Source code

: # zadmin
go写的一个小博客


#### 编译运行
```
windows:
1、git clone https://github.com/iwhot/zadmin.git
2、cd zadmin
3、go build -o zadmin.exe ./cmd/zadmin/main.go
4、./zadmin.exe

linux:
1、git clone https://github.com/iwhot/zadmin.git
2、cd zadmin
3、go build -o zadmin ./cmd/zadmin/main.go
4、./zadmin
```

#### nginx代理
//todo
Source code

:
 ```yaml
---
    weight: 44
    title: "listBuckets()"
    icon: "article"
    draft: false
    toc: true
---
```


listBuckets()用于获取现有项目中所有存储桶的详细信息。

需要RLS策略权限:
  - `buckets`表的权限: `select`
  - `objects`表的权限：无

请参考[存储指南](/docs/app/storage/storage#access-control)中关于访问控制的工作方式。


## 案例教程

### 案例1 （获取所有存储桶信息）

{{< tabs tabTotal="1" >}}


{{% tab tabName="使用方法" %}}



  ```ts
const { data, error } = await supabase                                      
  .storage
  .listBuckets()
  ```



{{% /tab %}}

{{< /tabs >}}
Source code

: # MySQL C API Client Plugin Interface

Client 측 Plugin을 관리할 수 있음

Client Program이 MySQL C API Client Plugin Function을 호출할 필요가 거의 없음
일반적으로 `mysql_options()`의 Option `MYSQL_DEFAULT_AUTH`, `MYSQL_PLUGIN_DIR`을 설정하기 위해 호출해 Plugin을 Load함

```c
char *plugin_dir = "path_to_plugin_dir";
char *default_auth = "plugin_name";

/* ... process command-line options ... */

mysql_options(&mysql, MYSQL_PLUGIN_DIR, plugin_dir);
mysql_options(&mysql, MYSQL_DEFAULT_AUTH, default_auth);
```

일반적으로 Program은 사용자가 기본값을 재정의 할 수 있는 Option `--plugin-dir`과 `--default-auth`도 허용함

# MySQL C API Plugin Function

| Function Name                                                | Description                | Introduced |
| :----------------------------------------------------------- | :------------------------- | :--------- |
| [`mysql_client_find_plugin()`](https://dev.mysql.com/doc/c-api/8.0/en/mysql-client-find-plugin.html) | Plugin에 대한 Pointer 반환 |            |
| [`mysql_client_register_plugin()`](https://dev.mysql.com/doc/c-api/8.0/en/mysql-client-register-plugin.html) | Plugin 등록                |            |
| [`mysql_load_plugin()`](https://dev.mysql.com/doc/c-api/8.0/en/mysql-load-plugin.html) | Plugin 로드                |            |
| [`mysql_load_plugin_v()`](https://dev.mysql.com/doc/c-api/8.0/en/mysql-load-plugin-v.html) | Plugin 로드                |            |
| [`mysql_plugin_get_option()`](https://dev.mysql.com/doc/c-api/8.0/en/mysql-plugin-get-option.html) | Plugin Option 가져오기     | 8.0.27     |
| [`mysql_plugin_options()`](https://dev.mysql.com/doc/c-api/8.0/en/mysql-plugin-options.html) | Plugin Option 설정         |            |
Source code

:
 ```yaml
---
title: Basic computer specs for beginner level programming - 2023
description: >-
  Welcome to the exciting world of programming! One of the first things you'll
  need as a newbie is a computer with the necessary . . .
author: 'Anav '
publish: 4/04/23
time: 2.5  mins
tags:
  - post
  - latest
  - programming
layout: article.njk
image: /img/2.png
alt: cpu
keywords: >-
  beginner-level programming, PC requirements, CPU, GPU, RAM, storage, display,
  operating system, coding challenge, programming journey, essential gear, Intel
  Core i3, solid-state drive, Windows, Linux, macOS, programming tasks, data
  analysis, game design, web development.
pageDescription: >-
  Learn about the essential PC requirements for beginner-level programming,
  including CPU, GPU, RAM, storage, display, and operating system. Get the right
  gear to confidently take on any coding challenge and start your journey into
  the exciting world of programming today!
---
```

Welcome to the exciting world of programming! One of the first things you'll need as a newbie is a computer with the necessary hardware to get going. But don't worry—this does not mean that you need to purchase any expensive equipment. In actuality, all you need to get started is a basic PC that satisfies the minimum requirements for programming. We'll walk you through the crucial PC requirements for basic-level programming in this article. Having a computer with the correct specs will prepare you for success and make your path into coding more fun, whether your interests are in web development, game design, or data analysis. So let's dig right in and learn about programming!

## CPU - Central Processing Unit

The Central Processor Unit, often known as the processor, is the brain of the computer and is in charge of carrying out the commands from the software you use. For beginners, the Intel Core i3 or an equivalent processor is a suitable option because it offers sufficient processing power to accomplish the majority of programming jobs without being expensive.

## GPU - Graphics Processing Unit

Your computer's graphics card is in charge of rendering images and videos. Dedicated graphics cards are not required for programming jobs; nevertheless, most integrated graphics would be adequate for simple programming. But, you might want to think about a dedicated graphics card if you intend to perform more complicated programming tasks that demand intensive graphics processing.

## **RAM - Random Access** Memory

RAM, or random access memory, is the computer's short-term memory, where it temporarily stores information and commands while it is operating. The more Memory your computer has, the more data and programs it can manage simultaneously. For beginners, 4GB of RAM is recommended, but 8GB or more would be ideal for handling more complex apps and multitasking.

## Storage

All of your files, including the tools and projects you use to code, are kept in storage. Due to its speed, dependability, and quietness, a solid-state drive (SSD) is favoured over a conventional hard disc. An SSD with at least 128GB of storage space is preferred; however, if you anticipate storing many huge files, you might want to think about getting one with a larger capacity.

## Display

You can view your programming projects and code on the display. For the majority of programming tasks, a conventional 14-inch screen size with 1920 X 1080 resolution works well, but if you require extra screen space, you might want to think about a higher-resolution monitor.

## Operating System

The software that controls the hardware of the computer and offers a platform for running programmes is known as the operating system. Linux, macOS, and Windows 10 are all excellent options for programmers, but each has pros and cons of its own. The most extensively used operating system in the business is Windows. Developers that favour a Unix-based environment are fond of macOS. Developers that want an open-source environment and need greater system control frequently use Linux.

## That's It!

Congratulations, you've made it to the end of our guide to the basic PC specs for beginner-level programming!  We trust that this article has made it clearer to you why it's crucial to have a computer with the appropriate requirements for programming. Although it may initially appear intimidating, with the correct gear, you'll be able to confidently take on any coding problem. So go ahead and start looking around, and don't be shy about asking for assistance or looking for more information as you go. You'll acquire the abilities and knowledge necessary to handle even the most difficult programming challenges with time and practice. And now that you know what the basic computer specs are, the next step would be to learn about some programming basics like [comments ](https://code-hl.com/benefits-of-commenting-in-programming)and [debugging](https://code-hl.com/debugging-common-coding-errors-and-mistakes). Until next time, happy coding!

◇ ◇ ◇ ◇ ◇ ◇ ◇

Find every line in the records above that contains the word "macOS", and copy each one.

  Core i3, solid-state drive, Windows, Linux, macOS, programming tasks, data
The software that controls the hardware of the computer and offers a platform for running programmes is known as the operating system. Linux, macOS, and Windows 10 are all excellent options for programmers, but each has pros and cons of its own. The most extensively used operating system in the business is Windows. Developers that favour a Unix-based environment are fond of macOS. Developers that want an open-source environment and need greater system control frequently use Linux.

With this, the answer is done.